Democritus wasn’t interested in worldly goods, or women, or jockeying for acclaim or position, since all those distractions took time away from his thinking about the world. But in a certain sense he was the ur-Epicurean–living a happy and simply enjoyable existence (“cheerfulness is the goal of life”), surrounded by friends, while trying to figure the universe out, which was his worthwhile, lifelong endeavor. He was the first person to really realize that everything was made out of small particles, and he invented the word atom (Greek for “that which cannot be divided”), building on an experiment by his contemporary Empedocles about the nature of air. This was earth-shattering stuff. He contemplated the Theory of Limits even though he didn’t know it at the time, when he sliced into an apple and observed that one side of the cross section was slightly smaller than the other, knocking at the door, as it were, of differential and integral calculus.

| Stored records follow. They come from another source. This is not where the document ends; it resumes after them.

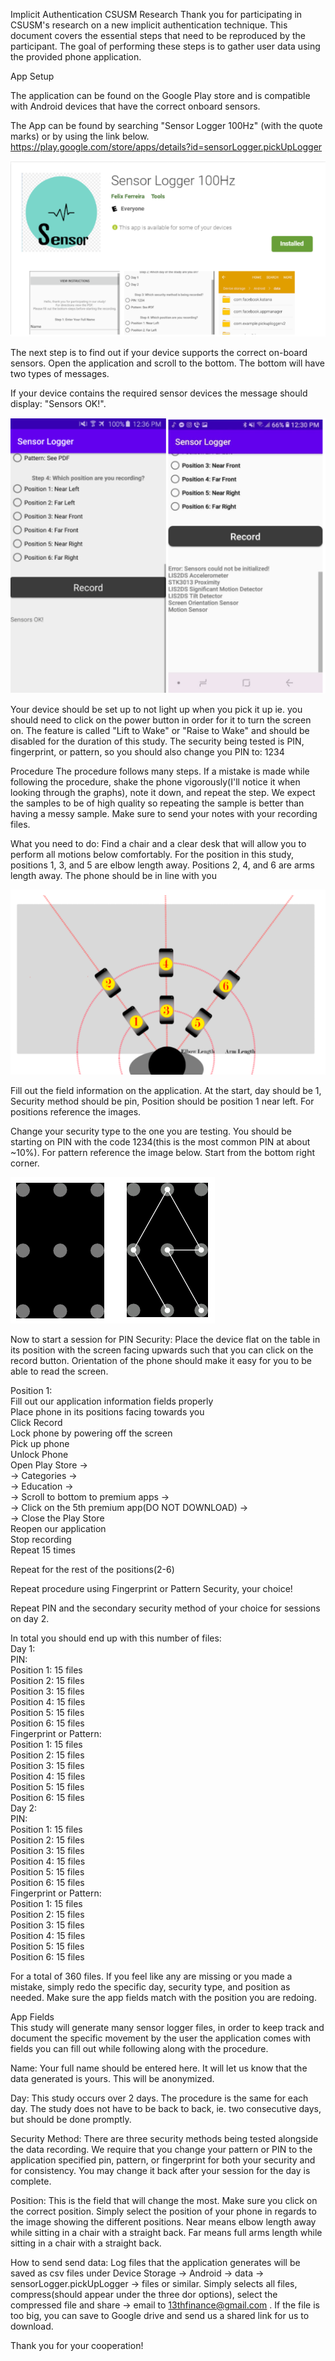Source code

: 
Implicit Authentication CSUSM Research
Thank you for participating in CSUSM's research on a new implicit authentication technique. This document covers the essential steps that need to be reproduced by the participant. The goal of performing these steps is to gather user data using the provided phone application.

App Setup

The application can be found on the Google Play store and is compatible with Android devices that have the correct onboard sensors. 

The App can be found by searching "Sensor Logger 100Hz" (with the quote marks) or by using the link below. 
https://play.google.com/store/apps/details?id=sensorLogger.pickUpLogger

![image](appViewExample.PNG)


The next step is to find out if your device supports the correct on-board sensors.
Open the application and scroll to the bottom. The bottom will have two types of messages.

If your device contains the required sensor devices the message should display: "Sensors OK!". 

![image](appViewExample2.PNG)


Your device should be set up to not light up when you pick it up ie. you should need to click on the power button in order for it to turn the screen on. The feature is called "Lift to Wake" or "Raise to Wake" and should be disabled for the duration of this study. The security being tested is PIN, fingerprint, or pattern, so you should also change you PIN to: 1234


Procedure
The procedure follows many steps. If a mistake is made while following the procedure, shake the phone vigorously(I'll notice it when looking through the graphs),  note it down, and repeat the step. We expect the samples to be of high quality so repeating the sample is better than having a messy sample. Make sure to send your notes with your recording files.

What you need to do:
Find a chair and a clear desk that will allow you to perform all motions below comfortably. For the position in this study, positions 1, 3, and 5 are elbow length away. Positions 2, 4, and 6 are arms length away. The phone should be in line with you

![image](procedureSetup.PNG)


Fill out the field information on the application. 
At the start, day should be 1, Security method should be pin, Position should be position 1 near left. For positions reference the images.


Change your security type to the one you are testing. You should be starting on PIN with the code 1234(this is the most common PIN at about ~10%). For pattern reference the image below. Start from the bottom right corner.

![image](swipe.PNG)


Now to start a session for PIN Security:
Place the device flat on the table in its position with the screen facing upwards such that you can click on the record button. Orientation of the phone should make it easy for you to be able to read the screen.



Position 1:  
Fill out our application information fields properly  
Place phone in its positions facing towards you  
Click Record  
Lock phone by powering off the screen  
Pick up phone  
Unlock Phone  
Open Play Store ->  
	-> Categories ->  
	-> Education ->   
	-> Scroll to bottom to premium apps ->   
	-> Click on the 5th premium app(DO NOT DOWNLOAD) ->   
	-> Close the Play Store  
Reopen our application  
Stop recording  
Repeat 15 times  
  
  
Repeat for the rest of the positions(2-6)  
  
  
Repeat procedure using Fingerprint or Pattern Security, your choice!  
  
  
Repeat PIN and the secondary security method of your choice for sessions
on day 2.  
  
In total you should end up with this number of files:  
Day 1:  
	PIN:  
		Position 1: 15 files  
		Position 2: 15 files  
		Position 3: 15 files  
		Position 4: 15 files  
		Position 5: 15 files  
		Position 6: 15 files  
	Fingerprint or Pattern:  
		Position 1: 15 files  
		Position 2: 15 files  
		Position 3: 15 files  
		Position 4: 15 files  
		Position 5: 15 files  
		Position 6: 15 files  
Day 2:  
	PIN:  
		Position 1: 15 files  
		Position 2: 15 files  
		Position 3: 15 files  
		Position 4: 15 files  
		Position 5: 15 files  
		Position 6: 15 files  
	Fingerprint or Pattern:  
		Position 1: 15 files  
		Position 2: 15 files  
		Position 3: 15 files  
		Position 4: 15 files  
		Position 5: 15 files  
		Position 6: 15 files  
  
  For a total of 360 files. If you feel like any are missing or you made a mistake, simply redo the specific day, security type, and position as needed. Make sure the app fields match with the position you are redoing.  
  
  
  
App Fields  
This study will generate many sensor logger files, in order to keep track and document the specific movement by the user the application comes with fields you can fill out while following along with the procedure.  
  
Name: Your full name should be entered here. It will let us know that the data generated is yours. This will be anonymized.  
  
Day: This study occurs over 2 days. The procedure is the same for each day. The study does not have to be back to back, ie. two consecutive days, but should be done promptly.  
  
Security Method: There are three security methods being tested alongside the data recording. We require that you change your pattern or PIN to the application specified pin, pattern, or fingerprint for both your security and for consistency. You may change it back after your session for the day is complete.  
  
Position: This is the field that will change the most. Make sure you click on the correct position. Simply select the position of your phone in regards to the image showing the different positions. Near means elbow length away while sitting in a chair with a straight back. Far means full arms length while sitting in a chair with a straight back.   
  
How to send send data:
Log files that the application generates will be saved as csv files under Device Storage -> Android -> data -> sensorLogger.pickUpLogger -> files or similar. Simply selects all files, compress(should appear under the three dor options), select the compressed file and share -> email to 13thfinance@gmail.com . If the file is too big, you can save to Google drive and send us a shared link for us to download.  
  
Thank you for your cooperation!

And then came Pythagoras (and Plato, sorry to say) and his Pythagoreans, anti-science philistines who hated debate and open scientific inquiry, putting the kibosh on the potential discoveries and revelations of the bigger-picture people. The Pythagoreans were rigid and authoritarian fascists, and unapologetic, like almost all orthodox religions, and with their typical response to anything provocative or counter the narrative, “The Master said so,” would crush all dissent and scare debate away, letting established authority prevail, unsupported by facts or reason. This ended the brief but beautiful scientific flowering in Ionia, and so the West, wilting, was plunged into another Dark Ages until, literally, the renaissance of the late 15th Century AD.


What wisdom and truths can we learn from all this, since history will always repeat itself if we don’t take away the right lessons. Does any of it sound familiar? Of course, history is always instructive and relevant, well, because the Greeks are us. For me the loaded gun in the house next door is this: unless We the People feel in control of our own lives and families, have a vested interest in our own protection and military, are un-coerced by an authoritarian elite who only have power and pillage on their mind, and are able to exercise free thought and free inquiry by voicing our opinions unconstrained and unafraid, we and our great nation are doomed to once again plunge into another gloom of solicitude and ignorance.


Wait a minute! I’m looking all around me and at the world and thinking: Who’s laughing now?